In this political contest there is everything to play for. But there is no time for delay. At the moment both the polls and the general state of opinion suggest that most people in the country believe that Labour has a long way to go to establish both clarity of purpose and the confidence that we are genuinely looking to the future and not backwards.

That means that we have to change our relationship with the past. We have to understand that Tony Blair, though an outstanding Labour prime minister who massively changed Britain for the better, has departed the British political scene and neither he nor his policy prescriptions have any future significance. His victory in 1997 and then the first two terms of office, to 2005, were a radical transformation of the country for the better, reversing the decay and decline of the introverted Thatcher-Major years.

But that important achievement is not enough to win a mandate for the future. In May 2005 we reached the turning point in the post-1997 political cycle, and Labour, and in particular Tony Blair as leader, should have made that the time to shift from implementing the 1997 mandate to setting out our store for the future.

In those first two terms to 2005, many hard decisions were put off or avoided and many of the reforms which were set in motion were not completed. The reasons were varied, and often understandable, but the list of subjects where change is incomplete, or has not even been broached, is lengthy. It includes: establishing green and sustainable practice (for example in transport, energy and construction); public sector reform (local government, trust schools, foundation hospitals, ‘copayment’, and public sector pay); housing; welfare reform (housing benefit, women’s pensions, care in old age, disability); constitutional change (Lords reform, Scotland and the UK); EU engagement (constitution, euro); conduct of politics (party funding and the media); prisons and probation; immigration and identity.

This catalogue remains potent because it is about enabling Britain to face the future in the changing world as it is and as it will be and not as it was. These issues transform the lives of everyone in the country; and in many areas the Tories continue to offer only oppositionism and reaction.

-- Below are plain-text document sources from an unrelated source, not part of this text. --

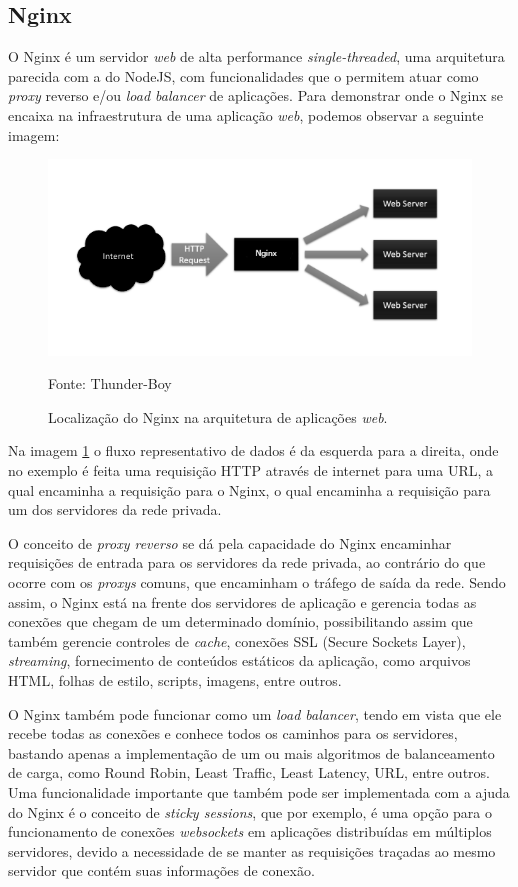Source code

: \subsection{Nginx}
O Nginx \cite{nginx} é um servidor \textit{web} de alta performance \textit{single-threaded}, uma arquitetura parecida com a do NodeJS, com funcionalidades que o permitem atuar como \textit{proxy} reverso e/ou \textit{load balancer} de aplicações. Para demonstrar onde o Nginx se encaixa na infraestrutura de uma aplicação \textit{web}, podemos observar a seguinte imagem:

\begin{figure}[H]
	\centering
	\includegraphics[scale=1]{imagens/nginx.png}
	\caption{\small Localização do Nginx na arquitetura de aplicações \textit{web}.} Fonte: Thunder-Boy \cite{img-nginx}
	\label{fig:nginx}
\end{figure}

Na imagem \ref{fig:nginx} o fluxo representativo de dados é da esquerda para a direita, onde no exemplo é feita uma requisição HTTP através de internet para uma URL, a qual encaminha a requisição para o Nginx, o qual encaminha a requisição para um dos servidores da rede privada.

O conceito de \textit{proxy reverso} se dá pela capacidade do Nginx encaminhar requisições de entrada para os servidores da rede privada, ao contrário do que ocorre com os \textit{proxys} comuns, que encaminham o tráfego de saída da rede. Sendo assim, o Nginx está na frente dos servidores de aplicação e gerencia todas as conexões que chegam de um determinado domínio, possibilitando assim que também gerencie controles de \textit{cache}, conexões SSL (Secure Sockets Layer), \textit{streaming}, fornecimento de conteúdos estáticos da aplicação, como arquivos HTML, folhas de estilo, scripts, imagens, entre outros.

O Nginx também pode funcionar como um \textit{load balancer}, tendo em vista que ele recebe todas as conexões e conhece todos os caminhos para os servidores, bastando apenas a implementação de um ou mais algoritmos de balanceamento de carga, como Round Robin, Least Traffic, Least Latency, URL, entre outros. Uma funcionalidade importante que também pode ser implementada com a ajuda do Nginx é o conceito de \textit{sticky sessions}, que por exemplo, é uma opção para o funcionamento de conexões \textit{websockets} em aplicações distribuídas em múltiplos servidores, devido a necessidade de se manter as requisições traçadas ao mesmo servidor que contém suas informações de conexão.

Since Blair’s pre-announced retirement in October 2004, inner-party politics has dominated attention and consequently Labour has wasted much of the first half of this parliament. With some exceptions, our action to make the necessary changes has been insufficient. And now it seems to me that Labour still remains very unclear about our approach, both in this parliament and the next.

By now people are entitled to expect Labour to know what works, and not to need short-term reviews and pilots. Now, above all, we need clarity in each policy area. The current uncertainties are widespread, debilitating and give ammunition to our opponents.

Everyone will have their own priorities. My personal list is environmental sustainability, modern and effective public services, and our relationship with the EU and the wider world.

But whatever the specifics, we must all understand that rhetoric about past Conservative failures and past Labour success will not disguise a failure to face the future effectively.

Both now and at the next general election, Labour in government needs to show its commitment to change in practice, and its readiness to promote discussion of the best ways to achieve that.